ALEXANDRA OLGIN, BYLINE: Yeah, exactly. And under questioning from his own defense attorney today, he got pretty emotionally choked up. He wiped tears away a couple times. He talked about what led up to this confrontation. I'm starting with this traffic stop for a broken brake light - and how - Walter Scott after he pulled him over. And then he testified about the struggle that happened off-camera. Slager, who's white, testified he was afraid of Scott, who's black, because he gained control of the officer's Taser during his ground struggle. And here's what Slager said.
MICHAEL SLAGER: Mr. Scott took the Taser - coming after me while we were on the ground in the chest area - and then us breaking apart as I was standing up. And then coming at me again - you know, it was total fear that Mr. Scott didn't stop.
OLGIN: And Slager, actually, then stood up and demonstrated how he saw Scott coming at him with this Taser.
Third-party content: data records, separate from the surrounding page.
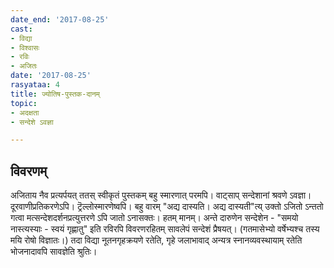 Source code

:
 ```yaml
---
date_end: '2017-08-25'
cast:
- विद्या
- विश्वासः
- रविः
- अजितः
date: '2017-08-25'
rasyataa: 4
title: ज्योतिष-पुस्तक-दानम्
topic:
- अदक्षता
- सन्देशे ऽवज्ञा

---
```


## विवरणम्
अजिताय नैव प्रत्यर्पयत् ततस् स्वीकृतं पुस्तकम् बहु स्मारणात् परमपि। वाट्साप् सन्देशानां श्रवणे ऽवज्ञा। दूरवाणीप्रतिकरणेऽपि। ट्रॆल्लोस्मारणेष्वपि।
बहु वारम् "अद्य दास्यति। अद्य दास्यती"त्य् उक्तो ऽजितो ऽन्ततो गत्वा मत्सन्देशदर्शनप्रत्युत्तरणे ऽपि जातो ऽनासक्तः। हतम् मानम्।
अन्ते दारुणेन सन्देशेन - "समयो नास्त्यस्याः - स्वयं गृह्णातु" इति रविरपि विवरणरहितम् सावलेपं सन्देशं प्रैषयत्। (गतमासेभ्यो वर्षेभ्यश्च तस्य मयि रोषो विज्ञातः।)
तदा विद्या नूतनगृहक्रयणे रतेति, गृहे जलाभावाद् अन्यत्र स्नानव्यवस्थायाम् रतेति भोजनादावपि सावज्ञेति श्रुतिः।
And this is the point where this bystander video begins, showing Scott running away from Officer Slager and then Officer Slager planting his feet and shooting repeatedly at Scott as he runs away.
CORNISH: Now, it's unusual for a defendant, especially one in such a high-profile case, to take the stand. What did the prosecution question him about?
OLGIN: Well, first, they had him read this oath that he took as an officer about what situations he can use deadly force - and which he said - you know, only in defense of a human life, including your own as an officer. Now, Officer Slager said he had trouble remembering certain specifics of the entire ground struggle because he said his mind was like spaghetti.
He also said at the time the distance, which we now know is 18 feet, that Scott was away from Slager when Slager began firing. He said it seemed a lot closer. Now, the prosecutor actually had Slager get off the stand, come down on the floor of the courtroom in front of the jury and demonstrate how far 18 feet was with a tape measure. And Slager said, yeah, it looks far. But you have to remember that Scott could turn around in a couple seconds and come right back at me.
CORNISH: I know another thing that came up at the trial today was how Slager has used force in other incidents. What more did we learn?
OLGIN: Yeah. So the defense went through each of his use-of-force incidents one by one. There were 18 over the about five years that he was at the North Charleston Police Department. But I want to emphasize that in these use-of-force incidents, his first reaction is to go to his Taser to get the suspect or whoever he is trying to apprehend to comply - doesn't even always use the Taser. But he will sometimes show it - or that was in the record. And, you know, the first - like I said, the first instinct is to pull the Taser, not the gun.
CORNISH: Now, what's left in this case?
OLGIN: So the defense rested late today. We're expecting closing arguments pretty soon. And then it will go to the jury. And the jury has to decide whether this rises to the level of murder. If it does, Slager faces a prison sentence of 30 years to life. Now, one of the most compelling parts of today's testimony was in the end of Slager's questioning, when he was asked if he would do anything differently. And he expressed a little regret. He said if he knew then what he knows now, he would have stayed in the car and called for backup.
CORNISH: Alexandra Olgin is a reporter with South Carolina Public Radio. She spoke to us from the courthouse in Charleston. Thank you.